--- START ---

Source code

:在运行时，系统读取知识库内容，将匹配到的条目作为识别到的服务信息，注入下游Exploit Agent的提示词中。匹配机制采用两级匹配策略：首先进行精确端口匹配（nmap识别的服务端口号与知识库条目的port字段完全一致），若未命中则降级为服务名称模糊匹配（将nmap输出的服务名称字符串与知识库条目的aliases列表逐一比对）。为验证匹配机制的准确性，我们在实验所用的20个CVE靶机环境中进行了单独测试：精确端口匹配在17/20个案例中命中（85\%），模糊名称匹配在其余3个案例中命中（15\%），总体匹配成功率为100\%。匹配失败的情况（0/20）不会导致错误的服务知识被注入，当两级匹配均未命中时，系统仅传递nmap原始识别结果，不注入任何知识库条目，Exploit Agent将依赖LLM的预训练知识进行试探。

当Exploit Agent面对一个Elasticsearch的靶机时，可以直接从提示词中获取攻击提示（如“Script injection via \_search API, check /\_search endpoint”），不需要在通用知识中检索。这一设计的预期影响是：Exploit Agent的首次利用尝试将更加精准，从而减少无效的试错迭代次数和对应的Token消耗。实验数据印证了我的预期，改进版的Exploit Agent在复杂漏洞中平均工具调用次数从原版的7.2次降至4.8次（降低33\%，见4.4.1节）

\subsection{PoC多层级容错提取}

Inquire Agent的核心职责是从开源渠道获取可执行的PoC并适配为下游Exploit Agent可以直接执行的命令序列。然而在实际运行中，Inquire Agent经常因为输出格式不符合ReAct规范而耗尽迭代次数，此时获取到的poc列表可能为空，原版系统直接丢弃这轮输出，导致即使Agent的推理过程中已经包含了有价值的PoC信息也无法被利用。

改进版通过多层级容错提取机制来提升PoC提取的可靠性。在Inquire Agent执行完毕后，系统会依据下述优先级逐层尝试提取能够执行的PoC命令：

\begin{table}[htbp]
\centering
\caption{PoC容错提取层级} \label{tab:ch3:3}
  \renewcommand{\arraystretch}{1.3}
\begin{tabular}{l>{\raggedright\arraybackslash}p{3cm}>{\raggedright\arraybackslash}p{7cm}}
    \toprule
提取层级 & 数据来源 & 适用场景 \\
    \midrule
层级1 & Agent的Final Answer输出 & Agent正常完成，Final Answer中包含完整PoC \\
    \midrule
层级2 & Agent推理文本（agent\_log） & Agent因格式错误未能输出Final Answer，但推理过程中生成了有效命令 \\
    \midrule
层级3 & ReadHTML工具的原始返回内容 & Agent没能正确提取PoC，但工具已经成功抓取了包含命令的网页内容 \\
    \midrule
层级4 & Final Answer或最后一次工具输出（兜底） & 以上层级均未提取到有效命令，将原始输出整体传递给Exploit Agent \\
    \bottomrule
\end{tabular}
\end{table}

--- END ---

### Work to complete
Looking at the listing above, count the lines that contain "begin" and give nothing but the number.

### Expected output
2